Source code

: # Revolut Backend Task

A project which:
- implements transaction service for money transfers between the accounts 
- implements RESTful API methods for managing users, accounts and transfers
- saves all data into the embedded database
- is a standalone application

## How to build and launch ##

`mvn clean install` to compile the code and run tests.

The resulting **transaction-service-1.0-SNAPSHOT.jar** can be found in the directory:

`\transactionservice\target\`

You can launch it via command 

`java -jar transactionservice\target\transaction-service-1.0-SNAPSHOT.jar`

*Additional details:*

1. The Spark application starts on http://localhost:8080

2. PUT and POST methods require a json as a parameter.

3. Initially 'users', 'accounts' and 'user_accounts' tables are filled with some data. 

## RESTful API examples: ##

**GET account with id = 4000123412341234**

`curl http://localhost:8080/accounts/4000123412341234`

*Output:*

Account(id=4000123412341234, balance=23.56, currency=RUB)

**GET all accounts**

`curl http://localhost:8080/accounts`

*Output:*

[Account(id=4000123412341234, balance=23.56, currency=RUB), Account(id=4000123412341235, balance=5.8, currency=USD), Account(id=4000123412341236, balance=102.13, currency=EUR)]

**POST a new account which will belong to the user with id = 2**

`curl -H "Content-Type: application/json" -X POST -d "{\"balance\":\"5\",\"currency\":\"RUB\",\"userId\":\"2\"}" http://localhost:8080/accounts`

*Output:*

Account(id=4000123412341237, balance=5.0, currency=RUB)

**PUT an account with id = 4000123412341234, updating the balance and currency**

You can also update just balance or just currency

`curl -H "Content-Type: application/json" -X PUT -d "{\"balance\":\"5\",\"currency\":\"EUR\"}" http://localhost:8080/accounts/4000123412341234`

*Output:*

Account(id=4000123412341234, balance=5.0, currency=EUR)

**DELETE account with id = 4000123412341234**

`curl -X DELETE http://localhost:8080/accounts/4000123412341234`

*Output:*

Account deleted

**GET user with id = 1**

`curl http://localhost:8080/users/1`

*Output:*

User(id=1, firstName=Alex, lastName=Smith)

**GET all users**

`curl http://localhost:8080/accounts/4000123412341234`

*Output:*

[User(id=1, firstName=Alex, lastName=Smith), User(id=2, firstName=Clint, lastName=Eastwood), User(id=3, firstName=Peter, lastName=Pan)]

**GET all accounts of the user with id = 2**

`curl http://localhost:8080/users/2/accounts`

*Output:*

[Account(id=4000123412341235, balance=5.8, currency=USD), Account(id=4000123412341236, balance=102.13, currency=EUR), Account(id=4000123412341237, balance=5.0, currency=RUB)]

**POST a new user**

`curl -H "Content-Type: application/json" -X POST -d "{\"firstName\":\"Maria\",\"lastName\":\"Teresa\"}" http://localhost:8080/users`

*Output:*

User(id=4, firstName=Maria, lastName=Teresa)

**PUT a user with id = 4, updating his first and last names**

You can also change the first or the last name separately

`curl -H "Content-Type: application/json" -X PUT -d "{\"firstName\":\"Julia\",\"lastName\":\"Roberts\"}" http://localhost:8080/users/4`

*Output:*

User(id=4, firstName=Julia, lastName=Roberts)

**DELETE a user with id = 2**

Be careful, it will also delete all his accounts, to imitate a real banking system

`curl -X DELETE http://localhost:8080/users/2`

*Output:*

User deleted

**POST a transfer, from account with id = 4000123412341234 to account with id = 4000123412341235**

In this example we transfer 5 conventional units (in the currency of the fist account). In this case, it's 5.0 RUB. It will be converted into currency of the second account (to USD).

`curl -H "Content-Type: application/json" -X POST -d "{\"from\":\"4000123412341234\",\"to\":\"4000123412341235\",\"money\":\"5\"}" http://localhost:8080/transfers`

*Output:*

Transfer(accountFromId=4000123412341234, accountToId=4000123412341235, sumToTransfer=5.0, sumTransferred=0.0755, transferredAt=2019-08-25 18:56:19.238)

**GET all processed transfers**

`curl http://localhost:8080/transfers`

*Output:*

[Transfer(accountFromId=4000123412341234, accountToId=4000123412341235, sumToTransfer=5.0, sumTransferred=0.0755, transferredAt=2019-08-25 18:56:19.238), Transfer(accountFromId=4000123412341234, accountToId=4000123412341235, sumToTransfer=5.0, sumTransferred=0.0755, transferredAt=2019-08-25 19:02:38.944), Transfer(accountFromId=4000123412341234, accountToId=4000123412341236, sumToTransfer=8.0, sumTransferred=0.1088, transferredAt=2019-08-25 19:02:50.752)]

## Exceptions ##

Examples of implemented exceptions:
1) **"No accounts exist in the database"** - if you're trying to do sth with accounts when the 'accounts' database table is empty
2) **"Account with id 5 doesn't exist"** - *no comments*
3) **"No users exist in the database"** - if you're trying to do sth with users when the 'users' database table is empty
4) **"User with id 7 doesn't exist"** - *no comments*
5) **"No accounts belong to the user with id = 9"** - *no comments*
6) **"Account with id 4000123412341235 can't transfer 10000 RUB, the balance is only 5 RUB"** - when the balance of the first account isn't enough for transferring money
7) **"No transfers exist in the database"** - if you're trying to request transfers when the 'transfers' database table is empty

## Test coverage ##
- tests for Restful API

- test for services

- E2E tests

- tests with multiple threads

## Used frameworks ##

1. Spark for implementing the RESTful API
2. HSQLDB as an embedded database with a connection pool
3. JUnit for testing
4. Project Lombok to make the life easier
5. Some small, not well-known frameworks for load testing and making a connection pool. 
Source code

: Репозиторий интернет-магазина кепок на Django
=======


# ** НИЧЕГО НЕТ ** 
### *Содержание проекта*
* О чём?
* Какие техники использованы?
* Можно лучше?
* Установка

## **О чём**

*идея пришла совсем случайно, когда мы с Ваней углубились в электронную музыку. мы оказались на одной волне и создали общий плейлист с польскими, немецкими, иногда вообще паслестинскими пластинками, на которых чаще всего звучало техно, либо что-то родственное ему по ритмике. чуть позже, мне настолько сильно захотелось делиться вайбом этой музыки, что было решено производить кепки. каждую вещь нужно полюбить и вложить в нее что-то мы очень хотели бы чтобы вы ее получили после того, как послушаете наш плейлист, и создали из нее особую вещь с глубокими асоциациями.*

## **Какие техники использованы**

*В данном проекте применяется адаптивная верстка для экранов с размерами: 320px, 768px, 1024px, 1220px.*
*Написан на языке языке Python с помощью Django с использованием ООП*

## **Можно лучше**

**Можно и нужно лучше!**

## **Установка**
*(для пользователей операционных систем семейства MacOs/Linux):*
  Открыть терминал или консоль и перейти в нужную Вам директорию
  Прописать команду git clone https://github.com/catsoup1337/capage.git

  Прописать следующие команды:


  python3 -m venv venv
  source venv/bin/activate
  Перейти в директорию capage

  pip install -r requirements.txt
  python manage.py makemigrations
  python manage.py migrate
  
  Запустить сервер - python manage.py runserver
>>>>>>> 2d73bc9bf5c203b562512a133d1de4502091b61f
━━━━━━━━━━
• **INSTRUCTIONS FOR THE TASK**: Extract every line from the records above that contains the word "into".

• **ANSWER BOX**:
- saves all data into the embedded database
In this example we transfer 5 conventional units (in the currency of the fist account). In this case, it's 5.0 RUB. It will be converted into currency of the second account (to USD).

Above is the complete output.